The collapse of Silicon Valley Bank and prudential regulation
Dr Andreas Kokkinis explains what the collapse of Silicon Valley Bank tells us about prudential regulation.
Dr Andreas Kokkinis explains what the collapse of Silicon Valley Bank tells us about prudential regulation.
The collapse of Silicon Valley Bank, which had invested heavily in US government bonds, is a typical manifestation of a liquidity crisis.
Legislative reform in 2018 exempted US banks with assets not exceeding $250 billion from many capital adequacy and liquidity rules. Even the liquidity rules applying to larger banks, however, would not have been enough to prevent the problem, as government bonds are precisely the kind of securities that liquidity rules require banks to hold. The rules would have needed to limit the extent that a bank’s depositors and borrowers can be firms from the same sector of the economy.
In the UK, the Prudential Regulation Authority (PRA) would not normally be paying close attention to a firm like SVB because it did not have major UK operations so its failure would not cause any serious risk to the UK financial system. However, if it had not been for HSBC taking over the UK subsidiary of SVB, UK start-up tech companies would face substantial woes, as they had deposited significant funds with SVB or relied on continuing funding from it. Still, this kind of economic effect is not captured by the concept of systemic risk to the UK financial system that the PRA is required by the Financial Services and Markets Act to guard against.
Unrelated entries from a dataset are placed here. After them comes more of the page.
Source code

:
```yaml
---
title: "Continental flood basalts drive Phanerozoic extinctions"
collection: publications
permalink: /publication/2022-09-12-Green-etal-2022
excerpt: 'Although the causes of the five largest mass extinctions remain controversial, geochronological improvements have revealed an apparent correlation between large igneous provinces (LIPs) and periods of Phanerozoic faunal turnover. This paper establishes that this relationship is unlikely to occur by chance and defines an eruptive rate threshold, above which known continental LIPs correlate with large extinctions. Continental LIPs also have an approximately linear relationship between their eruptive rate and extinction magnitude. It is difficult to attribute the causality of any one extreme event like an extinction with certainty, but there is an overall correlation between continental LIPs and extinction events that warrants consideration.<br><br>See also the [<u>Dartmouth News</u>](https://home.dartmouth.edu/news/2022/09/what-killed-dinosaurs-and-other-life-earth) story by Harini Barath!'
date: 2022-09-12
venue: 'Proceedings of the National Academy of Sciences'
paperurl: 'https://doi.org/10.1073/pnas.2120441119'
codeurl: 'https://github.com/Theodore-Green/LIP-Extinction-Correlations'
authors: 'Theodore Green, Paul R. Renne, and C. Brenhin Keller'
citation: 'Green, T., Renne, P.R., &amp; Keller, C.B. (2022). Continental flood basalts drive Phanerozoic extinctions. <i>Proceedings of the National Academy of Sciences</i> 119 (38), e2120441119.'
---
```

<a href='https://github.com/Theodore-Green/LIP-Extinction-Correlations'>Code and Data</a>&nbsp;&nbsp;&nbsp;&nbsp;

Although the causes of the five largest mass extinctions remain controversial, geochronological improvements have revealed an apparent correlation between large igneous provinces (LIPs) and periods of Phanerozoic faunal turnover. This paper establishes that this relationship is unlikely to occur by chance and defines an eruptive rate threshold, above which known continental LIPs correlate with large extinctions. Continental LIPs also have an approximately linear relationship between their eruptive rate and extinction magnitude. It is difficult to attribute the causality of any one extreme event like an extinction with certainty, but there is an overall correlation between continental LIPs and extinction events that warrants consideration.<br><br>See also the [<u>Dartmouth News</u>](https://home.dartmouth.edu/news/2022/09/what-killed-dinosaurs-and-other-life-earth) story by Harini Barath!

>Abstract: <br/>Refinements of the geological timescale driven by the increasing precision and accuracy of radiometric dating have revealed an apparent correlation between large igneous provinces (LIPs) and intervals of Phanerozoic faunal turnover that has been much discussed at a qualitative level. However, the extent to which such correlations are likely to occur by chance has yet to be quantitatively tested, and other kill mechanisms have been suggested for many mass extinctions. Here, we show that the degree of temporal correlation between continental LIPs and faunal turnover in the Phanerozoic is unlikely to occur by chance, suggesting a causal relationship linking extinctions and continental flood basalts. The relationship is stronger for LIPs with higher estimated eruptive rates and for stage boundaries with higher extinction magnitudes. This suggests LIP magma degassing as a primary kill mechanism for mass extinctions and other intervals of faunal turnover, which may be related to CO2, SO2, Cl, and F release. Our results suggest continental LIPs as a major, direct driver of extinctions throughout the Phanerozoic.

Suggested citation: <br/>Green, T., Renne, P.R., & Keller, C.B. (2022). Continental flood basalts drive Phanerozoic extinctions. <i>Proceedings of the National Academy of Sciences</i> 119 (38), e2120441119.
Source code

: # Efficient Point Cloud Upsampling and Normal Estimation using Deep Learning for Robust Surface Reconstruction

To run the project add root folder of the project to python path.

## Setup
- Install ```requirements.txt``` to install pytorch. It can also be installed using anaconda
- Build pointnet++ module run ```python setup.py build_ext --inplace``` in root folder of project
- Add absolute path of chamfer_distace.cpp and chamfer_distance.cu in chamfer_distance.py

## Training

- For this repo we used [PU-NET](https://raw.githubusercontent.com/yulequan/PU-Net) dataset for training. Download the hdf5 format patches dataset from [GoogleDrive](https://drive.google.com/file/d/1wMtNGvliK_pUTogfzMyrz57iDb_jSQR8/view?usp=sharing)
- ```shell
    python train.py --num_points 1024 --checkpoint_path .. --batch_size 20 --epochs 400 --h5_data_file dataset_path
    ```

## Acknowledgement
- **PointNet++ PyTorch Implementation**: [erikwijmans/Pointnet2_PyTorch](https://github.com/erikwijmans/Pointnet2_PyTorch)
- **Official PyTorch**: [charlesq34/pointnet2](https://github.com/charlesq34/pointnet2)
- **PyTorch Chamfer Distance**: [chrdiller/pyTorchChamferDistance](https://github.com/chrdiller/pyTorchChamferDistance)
Overall, the failure of SVB brings into focus the perennial problem of prudential regulation. Rules can only capture certain types of risky conduct, often reflecting past experience, but it is hard to predict how risks will arise in the future. While the fragility of SVB’s business model seems evident with hindsight, regulators are often constrained by their mandates, political pressures, and limited resources. Tough prudential rules come at a cost for economic growth in good times, so sustaining them in the long-term is hard even if it is clearly in everyone’s interests to do so.